Towards trusted data sharing: guidance and case studies
Data sharing checklist
7. Identify the architectures and technologies needed to enable data sharing
- What architecture is appropriate? What is the processing model: will data be processed where it is stored or moved elsewhere to be processed?
- What platforms and other technologies will be required to create, store, transfer or process the data?
- What are the non-functional requirements for technology design, such as volume and growth rate, frequency of change, security needs, availability needs and performance needs? What timeliness of access is required, including real-time access?
- What technologies are available that allow data sharing in a controlled way? What technologies and methods enable effective data curation; for example, data tagging, standards, security or other methods?
- How do technologies help address commercial and regulatory constraints?
- How do the technologies help deliver the business model? How do the technologies affect the terms upon which the data is shared and what are the broader business implications?

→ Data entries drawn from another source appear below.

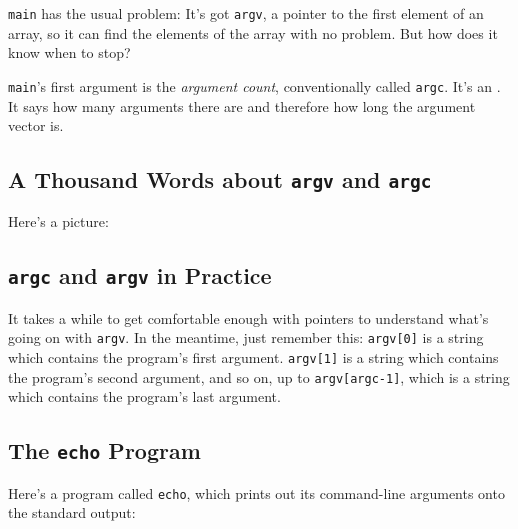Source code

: {\tt main} has the usual problem: It's got {\tt argv}, a pointer to the
first element of an array, so it can find the elements of the array with
no problem.  But how does it know when to stop?

{\tt main}'s first argument is the {\em argument count}\/,
conventionally called {\tt argc}.  It's an \int.  It says how many
arguments there are and therefore how long the argument vector is.

\subsection{A Thousand Words about {\tt argv} and {\tt argc}}

Here's a picture:

\vspace{3in}

\subsection{{\tt argc} and {\tt argv} in Practice}

It takes a while to get comfortable enough with pointers to understand
what's going on with {\tt argv}.  In the meantime, just remember this:
{\tt argv[0]} is a string which contains the program's first argument.
{\tt argv[1]} is a string which contains the program's second argument,
and so on, up to {\tt argv[argc-1]}, which is a string which contains
the program's last argument.

\subsection{The {\tt echo} Program}

Here's a program called {\tt echo}, which prints out its command-line
arguments onto the standard output:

Learning from the case studies:
Various technologies and architectures can help to enable trusted data sharing. Some are well established, while others are still being developed and tested. Several the case studies are current or recent R&D projects developing new architectures and technologies such as Databox, oneTRANSPORT, MK:Smart, CityVerve Manchester and Industrial Data Space.
A strong partnership can influence the success of innovative technological solutions in development, as has been illustrated by the CityVerve Manchester and oneTRANSPORT projects. The relationship between technology provider and client needs to be more collaborative, with both sharing the risk.
Using standards that enable interoperability and data portability enhances data value. For example, Hypercat was used in the CityVerve Manchester project to support a integrated approach to data hubs, while oneM2M was used in the oneTRANSPORT project. There are many overlapping and conflicting standards that are siloed and fragmented so agreement needs to be supported.
It would benefit organisations to identify and implement appropriate management standards for data hubs early on, such as standards for information security management systems, metadata and governance.
It is important to not underestimate the resource required to ensure quality and integrity of data, including maintaining real-time data feeds with automatic real-time data validation. Organisations should ideally automate processes where possible, as done by The Weather Company, and create an approach that can deal with uncertainties in data quality. Data quality was one area of investigation in the MK:Smart project.
Technologies can help with enforcing usage rights and restrictions, enabling trust between organisations sharing data. Several of the projects, including Industrial Data Space and CityVerve Manchester, are developing such technologies.
Rapid prototyping and agile software development, along with early pilots, are useful to demonstrate benefits early on, which is the approach that will be used by the Data and Analytics Facility for National Infrastructure (DAFNI).